--- Records for processing Enclosed Below ---
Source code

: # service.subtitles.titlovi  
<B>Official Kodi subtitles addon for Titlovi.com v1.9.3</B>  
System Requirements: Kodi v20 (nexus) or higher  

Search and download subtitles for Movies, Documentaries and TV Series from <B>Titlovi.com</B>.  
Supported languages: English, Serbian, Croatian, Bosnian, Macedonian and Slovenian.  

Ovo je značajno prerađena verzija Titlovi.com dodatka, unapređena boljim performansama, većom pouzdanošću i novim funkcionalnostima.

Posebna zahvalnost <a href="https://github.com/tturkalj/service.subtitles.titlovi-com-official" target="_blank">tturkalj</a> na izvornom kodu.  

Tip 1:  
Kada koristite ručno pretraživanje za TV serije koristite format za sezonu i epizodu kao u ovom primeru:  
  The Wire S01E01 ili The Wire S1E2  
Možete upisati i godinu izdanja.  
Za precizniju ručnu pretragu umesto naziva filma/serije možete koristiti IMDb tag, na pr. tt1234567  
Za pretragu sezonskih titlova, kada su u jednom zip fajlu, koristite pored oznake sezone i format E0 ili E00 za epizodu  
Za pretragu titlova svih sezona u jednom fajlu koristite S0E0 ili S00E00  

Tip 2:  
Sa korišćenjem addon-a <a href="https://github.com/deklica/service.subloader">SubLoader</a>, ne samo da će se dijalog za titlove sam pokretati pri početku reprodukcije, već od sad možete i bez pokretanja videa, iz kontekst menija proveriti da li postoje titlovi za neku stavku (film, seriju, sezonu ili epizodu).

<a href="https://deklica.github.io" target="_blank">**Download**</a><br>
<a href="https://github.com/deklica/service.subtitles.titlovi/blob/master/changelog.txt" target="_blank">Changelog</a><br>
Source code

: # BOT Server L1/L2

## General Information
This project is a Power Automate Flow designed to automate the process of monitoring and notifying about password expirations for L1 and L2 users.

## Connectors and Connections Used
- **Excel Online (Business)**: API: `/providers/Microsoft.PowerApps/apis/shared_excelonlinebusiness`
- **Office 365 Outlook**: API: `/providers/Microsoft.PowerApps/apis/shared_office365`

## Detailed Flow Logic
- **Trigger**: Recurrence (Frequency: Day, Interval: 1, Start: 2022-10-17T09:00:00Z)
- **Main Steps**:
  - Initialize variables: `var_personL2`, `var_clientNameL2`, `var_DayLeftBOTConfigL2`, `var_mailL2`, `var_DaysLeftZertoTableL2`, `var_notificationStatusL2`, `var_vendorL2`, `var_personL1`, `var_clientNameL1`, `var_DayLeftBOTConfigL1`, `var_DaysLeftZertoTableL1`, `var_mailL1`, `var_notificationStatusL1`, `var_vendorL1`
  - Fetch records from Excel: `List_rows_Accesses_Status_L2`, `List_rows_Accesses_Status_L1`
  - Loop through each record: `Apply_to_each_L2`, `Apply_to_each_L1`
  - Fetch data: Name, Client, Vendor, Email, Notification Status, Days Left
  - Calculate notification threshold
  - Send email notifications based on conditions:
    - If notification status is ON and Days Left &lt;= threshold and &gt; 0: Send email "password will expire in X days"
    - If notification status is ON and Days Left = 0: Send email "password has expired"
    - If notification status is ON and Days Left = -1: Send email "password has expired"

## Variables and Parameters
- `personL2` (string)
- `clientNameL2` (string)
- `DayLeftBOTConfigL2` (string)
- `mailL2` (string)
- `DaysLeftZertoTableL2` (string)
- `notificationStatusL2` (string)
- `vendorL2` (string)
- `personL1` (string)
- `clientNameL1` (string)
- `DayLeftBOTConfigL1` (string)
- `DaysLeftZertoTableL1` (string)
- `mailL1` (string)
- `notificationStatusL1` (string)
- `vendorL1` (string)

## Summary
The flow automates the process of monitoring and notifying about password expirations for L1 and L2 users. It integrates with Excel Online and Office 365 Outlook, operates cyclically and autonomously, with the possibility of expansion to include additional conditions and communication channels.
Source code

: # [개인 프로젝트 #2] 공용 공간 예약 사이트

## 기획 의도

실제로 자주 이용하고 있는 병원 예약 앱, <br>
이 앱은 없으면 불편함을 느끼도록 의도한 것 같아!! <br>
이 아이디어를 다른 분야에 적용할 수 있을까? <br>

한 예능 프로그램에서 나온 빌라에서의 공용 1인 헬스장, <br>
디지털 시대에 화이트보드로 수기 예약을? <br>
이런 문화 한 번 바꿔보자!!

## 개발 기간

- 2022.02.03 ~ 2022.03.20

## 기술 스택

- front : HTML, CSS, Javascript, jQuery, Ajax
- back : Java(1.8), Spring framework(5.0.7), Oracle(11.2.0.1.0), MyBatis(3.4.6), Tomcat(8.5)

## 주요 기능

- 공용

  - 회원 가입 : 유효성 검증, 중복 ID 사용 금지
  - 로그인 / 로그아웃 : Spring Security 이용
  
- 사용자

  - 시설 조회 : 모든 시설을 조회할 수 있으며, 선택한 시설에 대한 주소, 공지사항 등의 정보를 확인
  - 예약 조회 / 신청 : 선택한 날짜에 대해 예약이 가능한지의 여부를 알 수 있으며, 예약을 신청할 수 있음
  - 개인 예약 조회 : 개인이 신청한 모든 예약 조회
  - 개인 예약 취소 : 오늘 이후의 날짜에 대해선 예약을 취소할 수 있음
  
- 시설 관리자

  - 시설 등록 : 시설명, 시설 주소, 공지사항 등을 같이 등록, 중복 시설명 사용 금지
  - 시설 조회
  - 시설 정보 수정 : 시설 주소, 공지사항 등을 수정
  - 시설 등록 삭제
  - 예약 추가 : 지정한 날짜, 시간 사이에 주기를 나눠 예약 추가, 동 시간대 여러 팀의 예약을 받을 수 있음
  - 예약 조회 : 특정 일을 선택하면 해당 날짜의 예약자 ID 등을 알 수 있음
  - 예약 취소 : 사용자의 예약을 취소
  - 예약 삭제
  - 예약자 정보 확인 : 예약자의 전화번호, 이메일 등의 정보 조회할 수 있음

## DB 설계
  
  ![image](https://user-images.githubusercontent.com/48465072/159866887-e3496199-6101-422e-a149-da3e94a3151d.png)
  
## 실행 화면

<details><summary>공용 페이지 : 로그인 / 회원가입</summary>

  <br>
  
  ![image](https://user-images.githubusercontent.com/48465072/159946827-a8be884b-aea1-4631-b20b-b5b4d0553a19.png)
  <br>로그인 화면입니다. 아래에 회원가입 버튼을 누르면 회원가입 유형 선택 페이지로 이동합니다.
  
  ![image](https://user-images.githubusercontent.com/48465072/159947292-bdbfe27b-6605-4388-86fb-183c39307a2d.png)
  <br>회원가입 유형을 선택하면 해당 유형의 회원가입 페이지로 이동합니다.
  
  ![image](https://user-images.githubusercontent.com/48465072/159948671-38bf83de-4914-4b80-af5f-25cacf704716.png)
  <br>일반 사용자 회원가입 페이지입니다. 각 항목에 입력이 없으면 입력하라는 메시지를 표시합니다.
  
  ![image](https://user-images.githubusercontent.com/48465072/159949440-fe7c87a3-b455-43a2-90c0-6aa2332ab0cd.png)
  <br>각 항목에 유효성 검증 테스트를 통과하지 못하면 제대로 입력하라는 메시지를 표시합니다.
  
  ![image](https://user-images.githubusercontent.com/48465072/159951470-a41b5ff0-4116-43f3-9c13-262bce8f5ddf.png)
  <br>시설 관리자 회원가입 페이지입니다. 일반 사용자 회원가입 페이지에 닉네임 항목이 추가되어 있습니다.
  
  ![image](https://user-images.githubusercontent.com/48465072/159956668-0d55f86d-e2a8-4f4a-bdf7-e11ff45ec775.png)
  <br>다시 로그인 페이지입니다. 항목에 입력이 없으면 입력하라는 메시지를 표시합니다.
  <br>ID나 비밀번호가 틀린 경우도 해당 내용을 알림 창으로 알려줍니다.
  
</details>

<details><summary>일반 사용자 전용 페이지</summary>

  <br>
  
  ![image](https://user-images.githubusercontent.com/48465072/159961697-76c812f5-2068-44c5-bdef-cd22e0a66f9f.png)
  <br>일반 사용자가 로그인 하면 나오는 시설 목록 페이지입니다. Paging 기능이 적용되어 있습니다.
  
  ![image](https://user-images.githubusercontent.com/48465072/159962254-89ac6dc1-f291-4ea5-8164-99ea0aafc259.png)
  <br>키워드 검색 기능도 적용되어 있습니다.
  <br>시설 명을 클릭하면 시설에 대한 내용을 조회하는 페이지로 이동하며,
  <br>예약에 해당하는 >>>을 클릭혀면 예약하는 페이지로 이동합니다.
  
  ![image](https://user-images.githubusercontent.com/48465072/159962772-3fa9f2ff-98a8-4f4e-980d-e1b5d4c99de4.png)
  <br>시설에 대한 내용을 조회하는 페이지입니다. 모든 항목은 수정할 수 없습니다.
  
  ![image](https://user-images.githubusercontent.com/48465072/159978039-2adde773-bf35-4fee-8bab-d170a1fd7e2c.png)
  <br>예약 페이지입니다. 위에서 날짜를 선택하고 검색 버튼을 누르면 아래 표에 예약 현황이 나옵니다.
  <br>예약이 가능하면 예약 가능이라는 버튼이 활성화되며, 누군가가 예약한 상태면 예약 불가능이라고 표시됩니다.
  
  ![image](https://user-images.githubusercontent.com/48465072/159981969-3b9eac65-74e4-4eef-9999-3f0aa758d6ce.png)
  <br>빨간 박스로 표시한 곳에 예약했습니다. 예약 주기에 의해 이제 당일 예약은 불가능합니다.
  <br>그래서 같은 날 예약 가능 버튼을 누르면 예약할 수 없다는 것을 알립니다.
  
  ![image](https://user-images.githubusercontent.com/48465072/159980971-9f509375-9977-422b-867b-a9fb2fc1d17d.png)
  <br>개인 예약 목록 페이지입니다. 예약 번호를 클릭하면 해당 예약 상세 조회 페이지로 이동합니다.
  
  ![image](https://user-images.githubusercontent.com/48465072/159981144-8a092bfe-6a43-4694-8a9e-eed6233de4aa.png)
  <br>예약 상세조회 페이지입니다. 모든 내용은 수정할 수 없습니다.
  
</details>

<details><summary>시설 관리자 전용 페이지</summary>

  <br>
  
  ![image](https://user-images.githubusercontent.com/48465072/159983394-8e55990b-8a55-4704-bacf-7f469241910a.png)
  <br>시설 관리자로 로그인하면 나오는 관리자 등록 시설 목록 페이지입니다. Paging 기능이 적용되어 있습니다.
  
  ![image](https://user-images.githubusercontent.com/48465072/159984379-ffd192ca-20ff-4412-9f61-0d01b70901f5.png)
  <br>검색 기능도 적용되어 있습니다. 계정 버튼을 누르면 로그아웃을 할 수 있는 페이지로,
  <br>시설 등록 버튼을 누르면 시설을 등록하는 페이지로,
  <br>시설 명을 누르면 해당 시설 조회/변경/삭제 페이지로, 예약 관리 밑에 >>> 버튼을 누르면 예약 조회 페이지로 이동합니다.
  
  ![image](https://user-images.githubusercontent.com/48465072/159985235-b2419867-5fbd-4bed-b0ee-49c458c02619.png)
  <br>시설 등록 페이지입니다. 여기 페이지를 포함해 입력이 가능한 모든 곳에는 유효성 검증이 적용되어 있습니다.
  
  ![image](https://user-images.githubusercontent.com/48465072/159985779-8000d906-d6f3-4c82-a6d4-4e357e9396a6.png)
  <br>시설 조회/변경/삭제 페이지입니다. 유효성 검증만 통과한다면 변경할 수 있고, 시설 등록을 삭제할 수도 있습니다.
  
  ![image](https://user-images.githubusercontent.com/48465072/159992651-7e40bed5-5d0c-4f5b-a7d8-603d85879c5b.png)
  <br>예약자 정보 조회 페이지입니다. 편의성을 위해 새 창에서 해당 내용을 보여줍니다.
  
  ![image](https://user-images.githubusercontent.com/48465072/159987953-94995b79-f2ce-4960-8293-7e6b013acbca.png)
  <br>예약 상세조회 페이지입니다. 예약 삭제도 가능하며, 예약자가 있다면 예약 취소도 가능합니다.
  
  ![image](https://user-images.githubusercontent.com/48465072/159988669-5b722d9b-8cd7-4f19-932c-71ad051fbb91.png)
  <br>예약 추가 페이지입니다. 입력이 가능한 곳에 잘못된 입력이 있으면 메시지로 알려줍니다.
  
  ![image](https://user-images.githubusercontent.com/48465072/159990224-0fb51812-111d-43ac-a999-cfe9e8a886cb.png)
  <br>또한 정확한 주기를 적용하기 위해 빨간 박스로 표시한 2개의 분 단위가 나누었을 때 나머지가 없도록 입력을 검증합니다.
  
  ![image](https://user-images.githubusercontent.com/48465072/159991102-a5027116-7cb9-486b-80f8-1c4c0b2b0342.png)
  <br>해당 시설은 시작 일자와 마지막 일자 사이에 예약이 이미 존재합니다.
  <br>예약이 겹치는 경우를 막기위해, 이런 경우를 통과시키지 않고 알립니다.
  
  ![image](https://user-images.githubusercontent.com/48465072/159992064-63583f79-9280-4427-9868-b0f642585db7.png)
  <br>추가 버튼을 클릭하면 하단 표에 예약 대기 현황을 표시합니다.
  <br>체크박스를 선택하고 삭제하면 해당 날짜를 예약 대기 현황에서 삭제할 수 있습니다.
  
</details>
--- End of Enclosed Records for processing ---
## What you have to do
Each line of the data that has the string "선택하고" should be returned.

## Reply
  <br>예약 페이지입니다. 위에서 날짜를 선택하고 검색 버튼을 누르면 아래 표에 예약 현황이 나옵니다.
  <br>체크박스를 선택하고 삭제하면 해당 날짜를 예약 대기 현황에서 삭제할 수 있습니다.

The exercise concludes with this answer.